Как в кошмарном, бредовом сне, меня перетащили на эмалированный стол с непристойными подставками для ног. Две акушерки схватили меня за руки и зверски тянули куда-то вниз, крича: «Тужься, давай, девочка, тужься!» Мне казалось, что я уже перестала быть человеком, я превратилась в один страшный вопль, который губы исторгали против моей воли, и когда кто-то рявкнул: «Голова!» — я инстинктивно подняла голову и увидела, как в руках Сергея Александровича сверкнули ножницы, но даже не почувствовала, что он меня режет. После этого мне стало как-то удивительно легко, и я впервые увидела свою дочь — в тот момент это было не подававшее признаков жизни существо с деформированной головой и в красной слизи.

— Молодец! — орали акушерки.

— Он что, мертвый? — прошептала я.

— Дура! Идиотка! — воскликнула одна из них и в качестве подтверждения своих слов тряхнула несчастное дитя так, что оно безутешно заревело.

Я бессильно легла на спину.

— Куда? — весело спросил Сергей Александрович. — Еще послед рожать. Давай-ка тужься!

— Я не могу… — простонала я.

Сквозь полуприкрытые веки я увидела, как надо мной склоняется доброе, чуть пьяное русское лицо в очках с линзами и говорит:

— Ты сможешь, зайка, ты все сможешь. Просто говори, как говорила я: «Проклятый сукин сын, чтобы тебе пусто было!»

— Алла Николавна, сколько раз мне еще говорить, чтобы вы прекратили… — раздраженно начал Сергей Александрович, но я его перебила.

— Чтоб ты сдох, Лев! — из последних сил заорала я под всеобщий хохот. — Чтоб тебе хуево было, чертов ублюдок!

— Чтоб ему было хуже, чем тебе, — добавила шпанистая Алла Николавна.

И я родила послед.

— Шьем! — рявкнул Сергей Александрович и перед тем, как осуществить свое намерение, попросил меня вытянуть руку.
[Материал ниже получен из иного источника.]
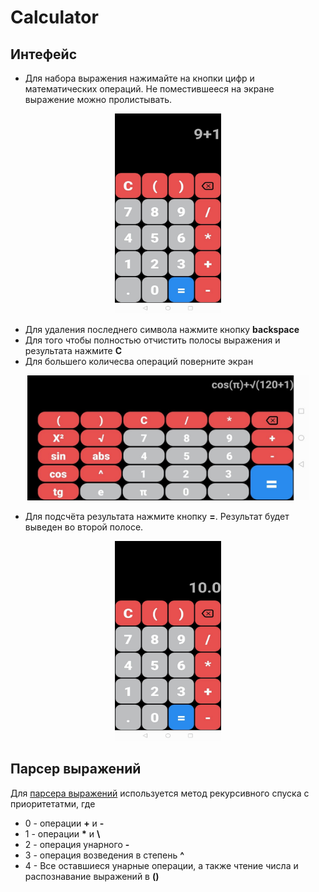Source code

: # Calculator
## Интефейс
* Для набора выражения нажимайте на кнопки цифр и математических операций. Не поместившееся на экране выражение можно пролистывать.

<p align="center">
     <img
          src="https://github.com/FedosOnGIT/Calculator/blob/master/app/src/main/res/drawable/portrait.jpg"
          width=170
          height=320/>
 </p>
     
* Для удаления последнего символа нажмите кнопку **backspace**
* Для того чтобы полностью отчистить полосы выражения и результата нажмите **C**
* Для большего количесва операций поверните экран

<p align="center">
<img
     src="https://github.com/FedosOnGIT/Calculator/blob/master/app/src/main/res/drawable/landscape.jpg"
     width=450
     height=200/>
</p>
     
 * Для подсчёта результата нажмите кнопку **=**. Результат будет выведен во второй полосе.
 
 <p align="center">
      <img
           src="https://github.com/FedosOnGIT/Calculator/blob/master/app/src/main/res/drawable/result.jpg"
           width=170
           height=320/>
</p>

## Парсер выражений
Для [парсера выражений](https://github.com/FedosOnGIT/Calculator/blob/master/app/src/main/java/com/example/calculator/Calculator.kt) используется метод рекурсивного спуска с приоритетатми, где
* 0 - операции **+** и **-**
* 1 - операции **\*** и **\\**
* 2 - операция унарного **-**
* 3 - операция возведения в степень **^**
* 4 - Все оставшиеся унарные операции, а также чтение числа и распознавание выражений в **()**

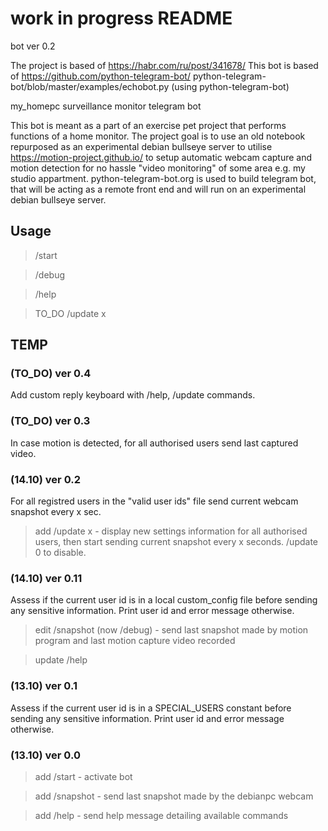 # work in progress README

bot ver 0.2

The project is based of https://habr.com/ru/post/341678/
This bot is based of https://github.com/python-telegram-bot/
python-telegram-bot/blob/master/examples/echobot.py
(using python-telegram-bot)

my_homepc surveillance monitor telegram bot

This bot is meant as a part of an exercise pet project that
performs functions of a home monitor. The project goal is to
use an old notebook repurposed as an experimental debian bullseye
server to utilise https://motion-project.github.io/ to setup
automatic webcam capture and motion detection for no hassle
"video monitoring" of some area e.g. my studio appartment.
python-telegram-bot.org is used to build telegram bot, that will
be acting as a remote front end and will run on an experimental
debian bullseye server.

## Usage
>/start

>/debug

>/help

>TO_DO /update x

## TEMP
### (TO_DO) ver 0.4
Add custom reply keyboard with /help, /update commands.

### (TO_DO) ver 0.3
In case motion is detected, for all authorised users send last captured video.

### (14.10) ver 0.2
For all registred users in the "valid user ids" file send current webcam snapshot every x sec.

>add /update x - display new settings information for all authorised users, then start sending current snapshot every x seconds. /update 0 to disable.

### (14.10) ver 0.11
Assess if the current user id is in a local custom_config file before sending any sensitive information. Print user id and error message otherwise. 

>edit /snapshot (now /debug) - send last snapshot made by motion program and last motion capture video recorded 

>update /help

### (13.10) ver 0.1
Assess if the current user id is in a SPECIAL_USERS constant before sending any sensitive information. Print user id and error message otherwise.

### (13.10) ver 0.0

>add /start - activate bot

>add /snapshot - send last snapshot made by the debianpc webcam

>add /help - send help message detailing available commands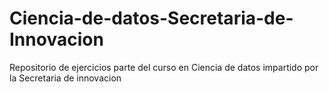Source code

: # Ciencia-de-datos-Secretaria-de-Innovacion
Repositorio de ejercicios parte del curso en Ciencia de datos impartido por la Secretaria de innovacion
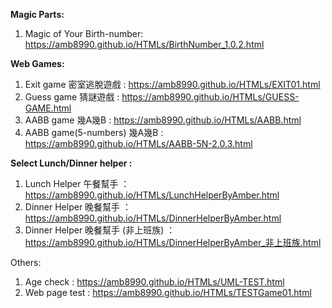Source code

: **Magic Parts:**
  1. Magic of Your Birth-number: https://amb8990.github.io/HTMLs/BirthNumber_1.0.2.html

**Web Games:**
  1. Exit game 密室逃脫遊戲 : https://amb8990.github.io/HTMLs/EXIT01.html
  2. Guess game 猜謎遊戲 : https://amb8990.github.io/HTMLs/GUESS-GAME.html
  3. AABB game 幾A幾B : https://amb8990.github.io/HTMLs/AABB.html
  4. AABB game(5-numbers) 幾A幾B : https://amb8990.github.io/HTMLs/AABB-5N-2.0.3.html
    
**Select Lunch/Dinner helper :**
  1. Lunch Helper 午餐幫手 ：https://amb8990.github.io/HTMLs/LunchHelperByAmber.html
  2. Dinner Helper 晚餐幫手 ：https://amb8990.github.io/HTMLs/DinnerHelperByAmber.html
  3. Dinner Helper 晚餐幫手 (非上班族) ：https://amb8990.github.io/HTMLs/DinnerHelperByAmber_非上班族.html
     
Others:
  1. Age check : https://amb8990.github.io/HTMLs/UML-TEST.html
  2. Web page test : https://amb8990.github.io/HTMLs/TESTGame01.html
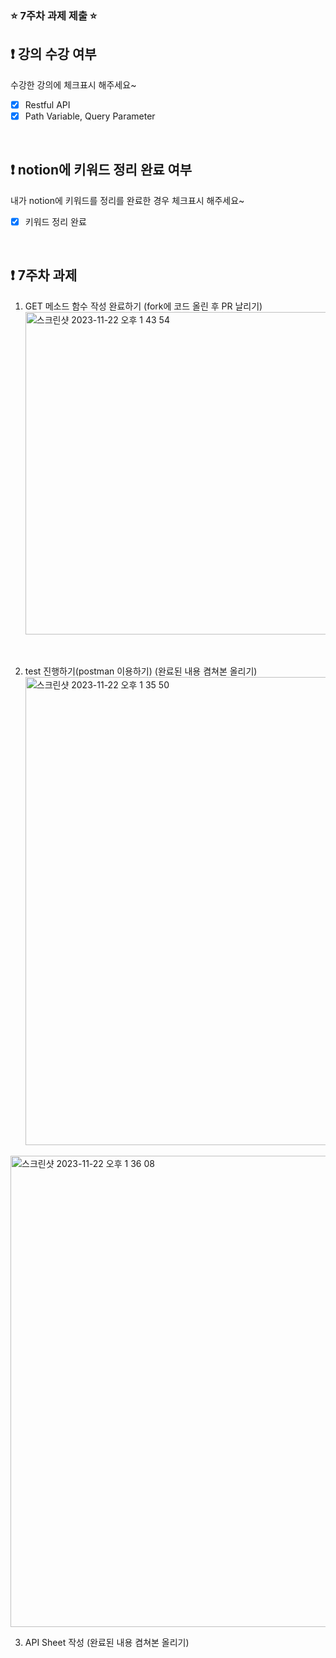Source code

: ### ⭐️ 7주차 과제 제출 ⭐️

## ❗️ 강의 수강 여부
수강한 강의에 체크표시 해주세요~

- [X] Restful API
- [X] Path Variable, Query Parameter

<br>

## ❗️ notion에 키워드 정리 완료 여부
내가 notion에 키워드를 정리를 완료한 경우 체크표시 해주세요~

- [X] 키워드 정리 완료

<br>

## ❗️ 7주차 과제
1. GET 메소드 함수 작성 완료하기
   (fork에 코드 올린 후 PR 날리기)
   <img width="516" alt="스크린샷 2023-11-22 오후 1 43 54" src="https://github.com/hyeinj/2023-Server-Study/assets/118713353/33717919-0940-417e-94bd-1e89487793dd">

   
<br/>

2. test 진행하기(postman 이용하기)
   (완료된 내용 켬쳐본 올리기)
   <img width="749" alt="스크린샷 2023-11-22 오후 1 35 50" src="https://github.com/hyeinj/2023-Server-Study/assets/118713353/92db9dbb-c605-4599-bebb-7587a32198e1">
<img width="754" alt="스크린샷 2023-11-22 오후 1 36 08" src="https://github.com/hyeinj/2023-Server-Study/assets/118713353/616a62d4-1f23-4921-a224-91f5381a07fc">


<br/>

3. API Sheet 작성
   (완료된 내용 켬쳐본 올리기)
  

<br/>
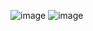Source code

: ![image](https://github.com/user-attachments/assets/9cdcf0ba-1737-47fe-8789-9ab8f289f11f)
![image](https://github.com/user-attachments/assets/740ec8ac-9989-4fc0-8460-ab3b42ac41d3)
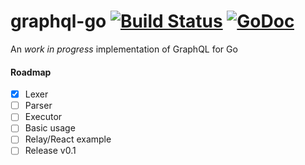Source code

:graphql-go [![Build Status](https://travis-ci.org/chris-ramon/graphql-go.svg)](https://travis-ci.org/chris-ramon/graphql-go) [![GoDoc](https://godoc.org/graphql.co/graphql?status.svg)](https://godoc.org/github.com/chris-ramon/graphql-go)
=====
An *work in progress* implementation of GraphQL for Go

#### Roadmap
- [x] Lexer
- [ ] Parser
- [ ] Executor
- [ ] Basic usage
- [ ] Relay/React example
- [ ] Release v0.1
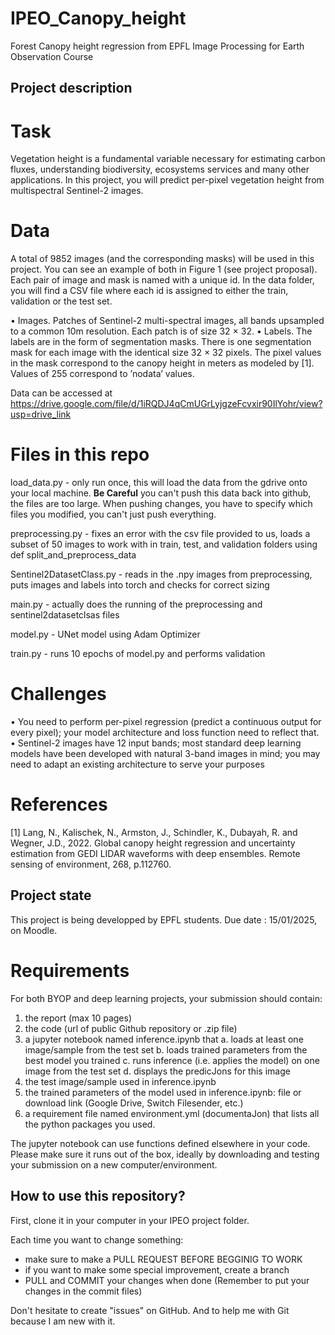 # IPEO_Canopy_height
Forest Canopy height regression from EPFL Image Processing for Earth Observation Course

## Project description

# Task
Vegetation height is a fundamental variable necessary for estimating carbon fluxes, understanding biodiversity, ecosystems services and many other applications. In this project, you will predict per-pixel vegetation height from multispectral Sentinel-2 images.
# Data
A total of 9852 images (and the corresponding masks) will be used in this project. You can see
an example of both in Figure 1 (see project proposal). Each pair of image and mask is named with a unique id. In the data folder, you will find a CSV file where each id is assigned to either the train, validation or the test set.

• Images. Patches of Sentinel-2 multi-spectral images, all bands upsampled to a common 10m
resolution. Each patch is of size 32 × 32.
• Labels. The labels are in the form of segmentation masks. There is one segmentation mask for
each image with the identical size 32 × 32 pixels. The pixel values in the mask correspond to the
canopy height in meters as modeled by [1]. Values of 255 correspond to ’nodata’ values.

Data can be accessed at https://drive.google.com/file/d/1iRQDJ4qCmUGrLyjgzeFcvxir90IlYohr/view?usp=drive_link
# Files in this repo
load_data.py - only run once, this will load the data from the gdrive onto your local machine. **Be Careful** you can't push this data back into github, the files are too large. When pushing changes, you have to specify which files you modified, you can't just push everything. 

preprocessing.py - fixes an error with the csv file provided to us, loads a subset of 50 images to work with in train, test, and validation folders using def split_and_preprocess_data

Sentinel2DatasetClass.py - reads in the .npy images from preprocessing, puts images and labels into torch and checks for correct sizing

main.py - actually does the running of the preprocessing and sentinel2datasetclsas files

model.py - UNet model using Adam Optimizer

train.py - runs 10 epochs of model.py and performs validation
# Challenges
• You need to perform per-pixel regression (predict a continuous output for every pixel); your
model architecture and loss function need to reflect that.
• Sentinel-2 images have 12 input bands; most standard deep learning models have been developed
with natural 3-band images in mind; you may need to adapt an existing architecture to serve your
purposes

# References 
[1] Lang, N., Kalischek, N., Armston, J., Schindler, K., Dubayah, R. and Wegner, J.D., 2022.
Global canopy height regression and uncertainty estimation from GEDI LIDAR waveforms with deep
ensembles. Remote sensing of environment, 268, p.112760.

## Project state

This project is being developped by EPFL students. Due date : 15/01/2025, on Moodle.

# Requirements
For both BYOP and deep learning projects, your submission should contain:
1. the report (max 10 pages)
2. the code (url of public Github repository or .zip file)
3. a jupyter notebook named inference.ipynb that
a. loads at least one image/sample from the test set
b. loads trained parameters from the best model you trained
c. runs inference (i.e. applies the model) on one image from the test set
d. displays the predicJons for this image
4. the test image/sample used in inference.ipynb
5. the trained parameters of the model used in inference.ipynb: file or download link
(Google Drive, Switch Filesender, etc.)
6. a requirement file named environment.yml (documentaJon) that lists all the python
packages you used.


The jupyter notebook can use functions defined elsewhere in your code. Please make sure it
runs out of the box, ideally by downloading and testing your submission on a new
computer/environment.


## How to use this repository?
First, clone it in your computer in your IPEO project folder.

Each time you want to change something:
- make sure to make a PULL REQUEST BEFORE BEGGINIG TO WORK
- if you want to make some special improvement, create a branch
- PULL and COMMIT your changes when done (Remember to put your changes in the commit files)


Don't hesitate to create "issues" on GitHub. And to help me with Git because I am new with it.

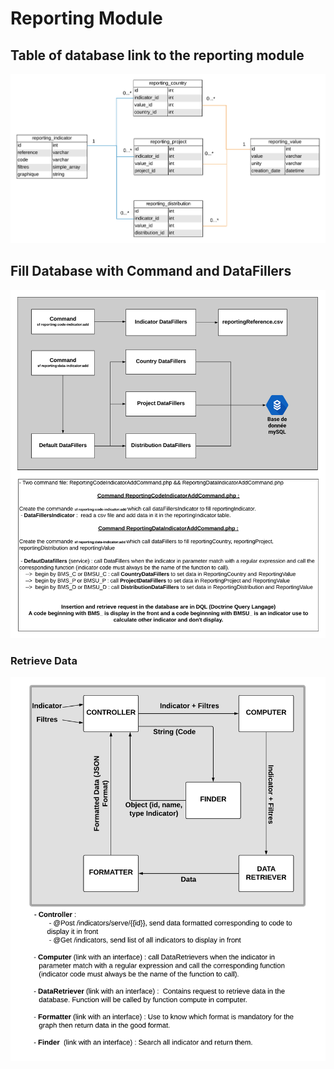 # Reporting Module

## Table of database link to the reporting module

![alt text](https://raw.githubusercontent.com/ReliefApplications/bms_api/dev/src/ReportingBundle/Resources/img/BDD.png)

## Fill Database with Command and DataFillers

![alt text](https://raw.githubusercontent.com/ReliefApplications/bms_api/dev/src/ReportingBundle/Resources/img/CommandFillers.png)

### Retrieve Data

![alt text](https://raw.githubusercontent.com/ReliefApplications/bms_api/dev/src/ReportingBundle/Resources/img/BackEndConfiguration.png)


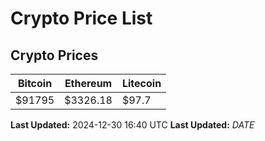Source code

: # Crypto Price List

## Crypto Prices
| Bitcoin | Ethereum | Litecoin |
| ------- | -------- | -------- |
| $91795 | $3326.18 | $97.7 |
**Last Updated:** 2024-12-30 16:40 UTC
**Last Updated:** $DATE$
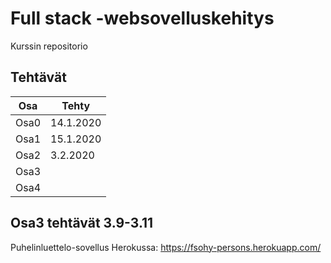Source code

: # Full stack -websovelluskehitys

Kurssin repositorio

## Tehtävät
|Osa|Tehty|
|---|---|
|Osa0|14.1.2020|
|Osa1|15.1.2020|
|Osa2|3.2.2020|
|Osa3||
|Osa4||

## Osa3 tehtävät 3.9-3.11

Puhelinluettelo-sovellus Herokussa: https://fsohy-persons.herokuapp.com/

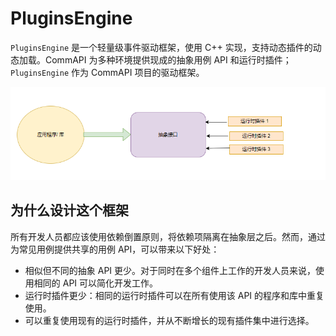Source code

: # PluginsEngine 

`PluginsEngine` 是一个轻量级事件驱动框架，使用 C++ 实现，支持动态插件的动态加载。CommAPI 为多种环境提供现成的抽象用例 API 和运行时插件；`PluginsEngine` 作为 CommAPI 项目的驱动框架。

![架构图](./doc/overview.png)

## 为什么设计这个框架

所有开发人员都应该使用依赖倒置原则，将依赖项隔离在抽象层之后。然而，通过为常见用例提供共享的用例 API，可以带来以下好处：

- 相似但不同的抽象 API 更少。对于同时在多个组件上工作的开发人员来说，使用相同的 API 可以简化开发工作。
- 运行时插件更少：相同的运行时插件可以在所有使用该 API 的程序和库中重复使用。
- 可以重复使用现有的运行时插件，并从不断增长的现有插件集中进行选择。
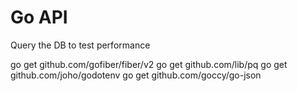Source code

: # Go API
Query the DB to test performance

go get github.com/gofiber/fiber/v2
go get github.com/lib/pq
go get github.com/joho/godotenv
go get github.com/goccy/go-json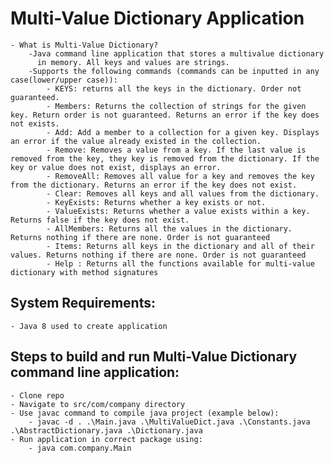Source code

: # Multi-Value Dictionary Application
    - What is Multi-Value Dictionary?
        -Java command line application that stores a multivalue dictionary
          in memory. All keys and values are strings.
        -Supports the following commands (commands can be inputted in any case(lower/upper case)):
            - KEYS: returns all the keys in the dictionary. Order not guaranteed.
            - Members: Returns the collection of strings for the given key. Return order is not guaranteed. Returns an error if the key does not exists.
            - Add: Add a member to a collection for a given key. Displays an error if the value already existed in the collection.
            - Remove: Removes a value from a key. If the last value is removed from the key, they key is removed from the dictionary. If the key or value does not exist, displays an error.
            - RemoveAll: Removes all value for a key and removes the key from the dictionary. Returns an error if the key does not exist.
            - Clear: Removes all keys and all values from the dictionary.
            - KeyExists: Returns whether a key exists or not.
            - ValueExists: Returns whether a value exists within a key. Returns false if the key does not exist.
            - AllMembers: Returns all the values in the dictionary. Returns nothing if there are none. Order is not guaranteed
            - Items: Returns all keys in the dictionary and all of their values. Returns nothing if there are none. Order is not guaranteed
            - Help : Returns all the functions available for multi-value dictionary with method signatures

## System Requirements: 
    - Java 8 used to create application 
## Steps to build and run Multi-Value Dictionary command line application:
    - Clone repo
    - Navigate to src/com/company directory
    - Use javac command to compile java project (example below):
        - javac -d . .\Main.java .\MultiValueDict.java .\Constants.java .\AbstractDictionary.java .\Dictionary.java  
    - Run application in correct package using: 
        - java com.company.Main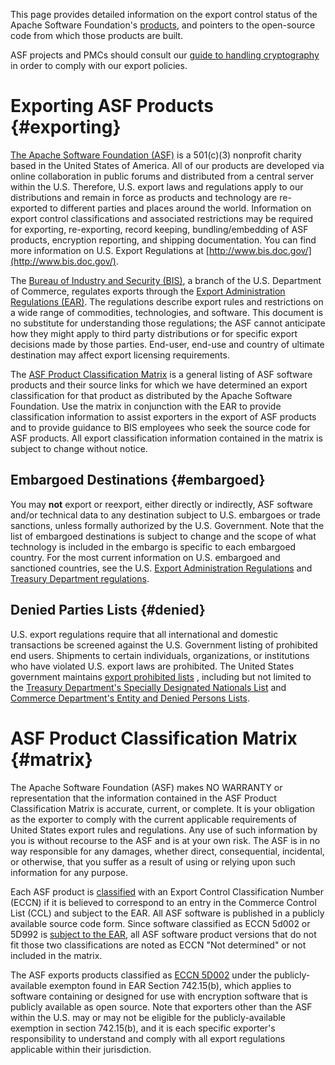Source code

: This page provides detailed information on the export control status of the
Apache Software Foundation's [products](#matrix), and pointers to
the open-source code from which those products are built.

ASF projects and PMCs should consult our [guide to handling
cryptography](/dev/crypto.html) in order to comply with our export
policies.

# Exporting ASF Products  {#exporting}

[The Apache Software Foundation (ASF)](/foundation/)
is a 501(c)(3) nonprofit charity based in the United States of America. All
of our products are developed via online collaboration in public forums and
distributed from a central server within the U.S. Therefore, U.S. export
laws and regulations apply to our distributions and remain in force as
products and technology are re-exported to different parties and places
around the world. Information on export control classifications and
associated restrictions may be required for exporting, re-exporting, record
keeping, bundling/embedding of ASF products, encryption reporting, and
shipping documentation. You can find more information on U.S. Export Regulations at [http://www.bis.doc.gov/](http://www.bis.doc.gov/).

The [Bureau of Industry and Security (BIS)](http://bxa.doc.gov/), a branch
of the U.S. Department of Commerce, regulates exports through the [Export
Administration Regulations
(EAR)](http://www.access.gpo.gov/bis/ear/ear_data.html). The regulations
describe export rules and restrictions on a wide range of commodities,
technologies, and software. This document is no substitute for
understanding those regulations; the ASF cannot anticipate how they might
apply to third party distributions or for specific export decisions made by
those parties. End-user, end-use and country of ultimate destination may
affect export licensing requirements.

The [ASF Product Classification Matrix](#matrix) is a general listing of
ASF software products and their source links for which we have determined
an export classification for that product as distributed by the Apache
Software Foundation. Use the matrix in conjunction with the EAR
to provide classification information to assist exporters in the
export of ASF products and to provide guidance to BIS employees who seek
the source code for ASF products. All export classification information
contained in the matrix is subject to change without notice.

## Embargoed Destinations  {#embargoed}

You may **not** export or reexport, either directly or indirectly, ASF software and/or technical data to any destination subject to U.S. embargoes or
trade sanctions, unless formally authorized by the U.S. Government. Note
that the list of embargoed destinations is subject to change and the scope of
what technology is included in the embargo is specific to each embargoed
country. For the most current information on U.S. embargoed and sanctioned
countries, see the U.S. [Export Administration
Regulations](http://www.access.gpo.gov/bis/index.html) and [Treasury
Department regulations](http://www.treas.gov/offices/enforcement/ofac/).

## Denied Parties Lists  {#denied}

U.S. export regulations require that all international and domestic
transactions be screened against the U.S. Government listing of prohibited
end users. Shipments to certain individuals, organizations, or institutions
who have violated U.S. export laws are prohibited. The United States
government maintains [export prohibited
lists](http://www.bis.doc.gov/ComplianceAndEnforcement/ListsToCheck.htm) ,
including but not limited to the [Treasury Department's Specially
Designated Nationals
List](http://www.treas.gov/offices/eotffc/ofac/sdn/index.html) and
[Commerce Department's Entity and Denied Persons
Lists](http://bxa.doc.gov/dpl/Default.shtm).

# ASF Product Classification Matrix  {#matrix}

The Apache Software Foundation (ASF) makes NO WARRANTY or representation
that the information contained in the ASF Product Classification Matrix is
accurate, current, or complete. It is your obligation as the exporter to
comply with the current applicable requirements of United States export
rules and regulations. Any use of such information by you is without
recourse to the ASF and is at your own risk. The ASF is in no way
responsible for any damages, whether direct, consequential, incidental, or
otherwise, that you suffer as a result of using or relying upon such
information for any purpose.

Each ASF product is
[classified](http://www.bis.doc.gov/licensing/exportingbasics.htm) with an
Export Control Classification Number (ECCN) if it is believed to correspond
to an entry in the Commerce Control List (CCL) and subject to the EAR. All
ASF software is published in a publicly available source code form. Since
software classified as ECCN 5d002 or 5D992 is [subject to the 
EAR](http://www.access.gpo.gov/bis/ear/txt/734.txt), all ASF
software product versions that do not fit those two classifications are
noted as ECCN "Not determined" or not included in the matrix.

The ASF exports products classified as [ECCN
5D002](http://www.access.gpo.gov/bis/ear/txt/ccl5-pt2.txt) under the publicly-available exempton found in EAR Section 742.15(b),
which applies to software containing or designed for use with encryption software 
that is publicly available as open source. Note that exporters other than the
ASF within the U.S. may or may not be eligible for the publicly-available exemption 
in section 742.15(b), and it is each specific exporter's responsibility to understand 
and comply with all export regulations applicable within their jurisdiction.
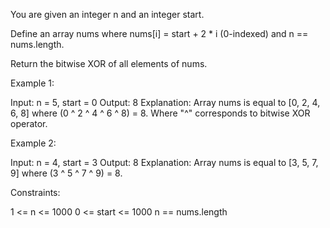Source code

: You are given an integer n and an integer start.

Define an array nums where nums[i] = start + 2 * i (0-indexed) and n ==
nums.length.

Return the bitwise XOR of all elements of nums.


Example 1:


Input: n = 5, start = 0
Output: 8
Explanation: Array nums is equal to [0, 2, 4, 6, 8] where (0 ^ 2 ^ 4 ^ 6 ^ 8)
= 8.
Where "^" corresponds to bitwise XOR operator.


Example 2:


Input: n = 4, start = 3
Output: 8
Explanation: Array nums is equal to [3, 5, 7, 9] where (3 ^ 5 ^ 7 ^ 9) =
8.



Constraints:


1 <= n <= 1000
0 <= start <= 1000
n == nums.length




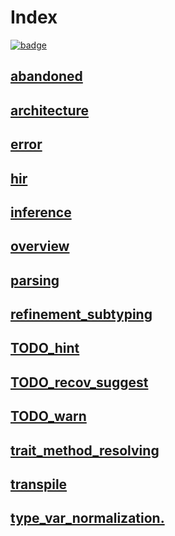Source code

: # Index

[![badge](https://img.shields.io/endpoint.svg?url=https%3A%2F%2Fgezf7g7pd5.execute-api.ap-northeast-1.amazonaws.com%2Fdefault%2Fsource_up_to_date%3Fowner%3Derg-lang%26repos%3Derg%26ref%3Dmain%26path%3Ddoc/EN/compiler/index.md%26commit_hash%3Dd15cbbf7b33df0f78a575cff9679d84c36ea3ab1)](https://gezf7g7pd5.execute-api.ap-northeast-1.amazonaws.com/default/source_up_to_date?owner=erg-lang&repos=erg&ref=main&path=doc/EN/compiler/index.md&commit_hash=d15cbbf7b33df0f78a575cff9679d84c36ea3ab1)

## [abandoned](./abandoned.md)

## [architecture](./architecture.md)

## [error](./errors.md)

## [hir](./hir.md)

## [inference](./inference.md)

## [overview](./overview.md)

## [parsing](./parsing.md)

## [refinement_subtyping](./refinement_subtyping.md)

## [TODO_hint](./TODO_hint.md)

## [TODO_recov_suggest](./TODO_recov_suggest.md)

## [TODO_warn](./TODO_warn.md)

## [trait_method_resolving](./trait_method_resolving.md)

## [transpile](./transpile.md)

## [type_var_normalization.](type_var_normalization.md)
…Я, кажется, вытянула руку, и он всадил мне укол, после которого я безмятежно спала, и мне снились желтые цветы, птицы с пушистым опереньем и сладкий заливной луг, по которому я шла в белом платье, распугивая стрекоз с кружевными крыльями. На самом краю этого луга я увидела сгорбившееся под тяжестью собственных лет дерево, и мне захотелось залезть на него и, как белке, заснуть на золотой ветке. Я приблизилась к этому дряхлому, в подагрических шишках дереву и уже хотела вскарабкаться на него, когда вдруг подняла глаза вверх, к небу, и увидела Дауда — он сидел, как пьяный Пан, в изумрудных ветвях и обмахивался кошачьим хвостом, словно веером.

— Привет, — тихо, как будто кто-то мог меня услышать, сказала я.

— Привет, — ответил он. — Поднимайся.

Я посмотрела на него, и в душе моей забурлила тревога — помимо хвоста, у него были кошачьи уши.

— Нет, — сказала я. — Лучше постою здесь.

— Тогда я могу спуститься, — не слишком протестовал он.

Я видела, как он ловко спрыгнул с ветки и встал передо мной, совершенно голый.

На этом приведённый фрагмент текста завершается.